German Chancellor Angela Merkel has declared a truce in her campaign to master financial markets.
Merkel, who began the euro crisis seeing politicians and investors locked in a battle for supremacy, is now using markets’ judgments to support her calls for austerity to rescue the single currency. At the same time, she backed off from her demand that bondholders contribute to bailouts.
The shift underscores Merkel’s journey from scientist to dominant crisis manager amid unprecedented economic and financial turmoil that has thrust her to the fore of Europe’s policy response. Delivering the opening speech today at the World Economic Forum’s annual meeting in Davos, Switzerland, she’ll be addressing critics who say her conversion may be too late to stop woes from splintering the 17-nation euro.

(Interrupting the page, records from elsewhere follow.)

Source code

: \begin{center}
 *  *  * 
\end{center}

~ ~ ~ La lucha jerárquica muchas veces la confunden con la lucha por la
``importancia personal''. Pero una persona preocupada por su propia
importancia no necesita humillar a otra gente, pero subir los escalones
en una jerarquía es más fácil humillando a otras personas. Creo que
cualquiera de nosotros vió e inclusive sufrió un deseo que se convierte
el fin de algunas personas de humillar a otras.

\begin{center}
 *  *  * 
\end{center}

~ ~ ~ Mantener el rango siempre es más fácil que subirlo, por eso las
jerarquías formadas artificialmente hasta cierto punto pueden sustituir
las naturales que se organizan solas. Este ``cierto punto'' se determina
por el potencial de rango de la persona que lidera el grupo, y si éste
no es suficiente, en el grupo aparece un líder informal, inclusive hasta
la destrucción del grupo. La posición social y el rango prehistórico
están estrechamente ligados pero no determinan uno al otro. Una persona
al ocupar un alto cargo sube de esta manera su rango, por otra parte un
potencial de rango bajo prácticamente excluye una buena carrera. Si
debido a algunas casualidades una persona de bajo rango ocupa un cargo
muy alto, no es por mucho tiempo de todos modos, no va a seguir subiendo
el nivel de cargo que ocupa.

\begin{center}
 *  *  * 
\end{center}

“She’s starting a little bit to employ and massage markets, as a politician should do,” Holger Schmieding, chief economist at Joh. Berenberg Gossler & Co in London, said in an interview. “You cannot control markets, but you can work with the markets and harness the power of markets your way if you do it well.”
Euro Rally
Merkel is scheduled to make her speech at 5:25 p.m. local time.
Merkel’s convergence with the European Central Bank and her attempt to bury the hatchet with financial markets came as concerns of an imminent euro break-up ease. The euro had its biggest rally since October against the dollar last week. Spain and France sold bonds at lower yields on Jan. 19, the latest debt auctions this year to signal an easing of the crisis, at least for now. Germany’s DAX index (DAX) of 30 stocks has gained almost 7 percent this year compared with a 4.7 percent increase for the Stoxx Europe 600.
Domestically, 91 percent of Germans back her push to impose tougher enforcement of debt and deficit limits, according to an FG Wahlen poll for ZDF television last month. The poll also showed Merkel recapturing the spot as Germany’s most popular politician for the first time since April 2010, before Greece received the euro area’s first bailout. Merkel’s Christian Democratic Union remains the top rated party 18 months before elections that are likely to be a referendum on her handling of the debt crisis.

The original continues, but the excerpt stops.